Plus, the government’s emphasis on ‘sustainable intensification’ risks ignoring the wider social and health implications of how we grow, trade and consume food in the UK, said Walley.

“The challenge for the government is to define what ‘sustainable intensification’ means in practice, and particularly for the UK.”

Policy must take account of social and environmental impacts of the food system, including retaining space for small scale production practices and local food networks.
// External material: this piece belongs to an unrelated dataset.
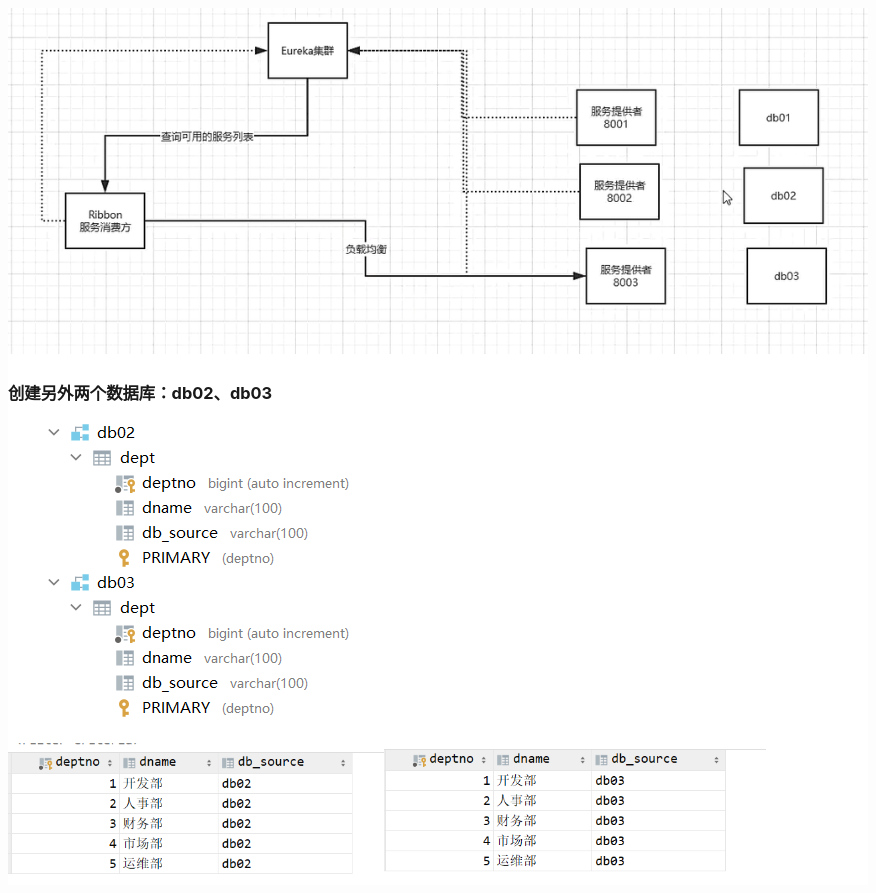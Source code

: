 ![image-20210203102021127](SpringCloud.assets\image-20210203102021127.png)



### 创建另外两个数据库：db02、db03

![image-20210203102251057](SpringCloud.assets\image-20210203102251057.png)



<img src="SpringCloud.assets\image-20210203102338828.png" alt="image-20210203102338828" style="zoom:67%;" /><img src="SpringCloud.assets\image-20210203102346731.png" alt="image-20210203102346731" style="zoom:67%;" />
To put that into practice, the government needs “a clearer and more cross-cutting strategy”, said the MPs.

Genetically modified

On genetically modified (GM) crops, the MPs urged government to set up an independent body to re an independent body to research, evaluate and report on the potential impacts on the environment of GM crops, and their impacts on farming and on the global food system.

Walley said: “Until there is clear public acceptance of GM and it is proven to be beneficial, the Government should not license its commercial use in the UK nor promote its use overseas.”

The committee reported it had received evidence that food shortage could be better addressed by tackling the 30% of all food grown worldwide that is wasted before or after it reaches the consumer.

To remedy the growing problem of obesity – said to cost the up to £4.2bn a year and rising – the MPs recommended stricter advertising limits protect children from junk food marketing on all media including the internet.

They also recommended that good skills, such as cooking and gardening, should be part of the curriculum in all schools. 

Sustainable Food report recommendations

•  Food skills, such as cooking and gardening, should be part of the curriculum in all schools;
• Stricter advertising limits to protect children from junk food marketing on all media including the internet; 
•  New national planning policy guidance for local authorities should ensure communities have access to healthy food and land to grow their own produce;
• Government buying standards for food must be improved on meat and dairy and extended to cover hospitals, prisons and schools;
• The Office of Fair Trading’s remit should be amended so supermarkets are not blocked from cooperating on sustainability initiatives;
• Government should examine the scope for simple and consistent labelling on the sustainability of food products.